Data supplied:
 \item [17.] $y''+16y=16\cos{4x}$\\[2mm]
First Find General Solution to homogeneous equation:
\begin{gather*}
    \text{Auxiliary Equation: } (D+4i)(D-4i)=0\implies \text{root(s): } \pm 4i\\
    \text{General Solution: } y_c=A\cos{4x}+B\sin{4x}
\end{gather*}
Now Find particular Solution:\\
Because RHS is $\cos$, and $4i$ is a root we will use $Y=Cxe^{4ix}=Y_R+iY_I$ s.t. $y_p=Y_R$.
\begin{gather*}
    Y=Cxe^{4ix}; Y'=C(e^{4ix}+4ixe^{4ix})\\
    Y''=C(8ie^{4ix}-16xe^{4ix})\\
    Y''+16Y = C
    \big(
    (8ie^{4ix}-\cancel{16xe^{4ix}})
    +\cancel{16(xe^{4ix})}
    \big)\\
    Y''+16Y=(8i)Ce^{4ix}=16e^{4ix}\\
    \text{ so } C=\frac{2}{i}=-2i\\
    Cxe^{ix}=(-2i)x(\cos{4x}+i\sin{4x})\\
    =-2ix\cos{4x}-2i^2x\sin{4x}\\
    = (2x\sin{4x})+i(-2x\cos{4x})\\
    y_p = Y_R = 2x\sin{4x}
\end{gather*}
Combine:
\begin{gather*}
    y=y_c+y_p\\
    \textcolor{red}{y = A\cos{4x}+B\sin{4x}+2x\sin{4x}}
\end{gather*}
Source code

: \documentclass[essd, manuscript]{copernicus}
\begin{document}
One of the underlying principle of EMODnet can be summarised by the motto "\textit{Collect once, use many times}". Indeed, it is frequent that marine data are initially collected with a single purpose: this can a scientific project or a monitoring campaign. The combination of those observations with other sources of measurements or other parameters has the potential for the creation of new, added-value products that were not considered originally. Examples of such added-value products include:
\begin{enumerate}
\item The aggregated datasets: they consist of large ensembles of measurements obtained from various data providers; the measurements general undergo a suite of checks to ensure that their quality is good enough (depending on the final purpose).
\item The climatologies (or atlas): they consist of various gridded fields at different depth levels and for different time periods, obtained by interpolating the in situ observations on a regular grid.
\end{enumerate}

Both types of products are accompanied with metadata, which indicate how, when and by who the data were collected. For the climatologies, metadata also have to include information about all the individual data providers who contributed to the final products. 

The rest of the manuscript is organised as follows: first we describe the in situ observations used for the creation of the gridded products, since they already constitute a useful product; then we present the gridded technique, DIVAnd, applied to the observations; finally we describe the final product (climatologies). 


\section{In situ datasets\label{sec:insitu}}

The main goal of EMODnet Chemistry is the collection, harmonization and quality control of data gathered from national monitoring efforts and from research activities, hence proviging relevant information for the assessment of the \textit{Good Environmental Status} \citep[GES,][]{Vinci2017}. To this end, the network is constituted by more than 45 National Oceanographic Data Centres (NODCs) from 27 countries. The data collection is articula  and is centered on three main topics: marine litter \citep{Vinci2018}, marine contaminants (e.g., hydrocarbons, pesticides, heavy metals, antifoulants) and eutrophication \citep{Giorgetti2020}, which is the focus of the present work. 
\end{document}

Task to carry out: Reply with one number only: the count of lines in the entries that contain "products".

Task result: 3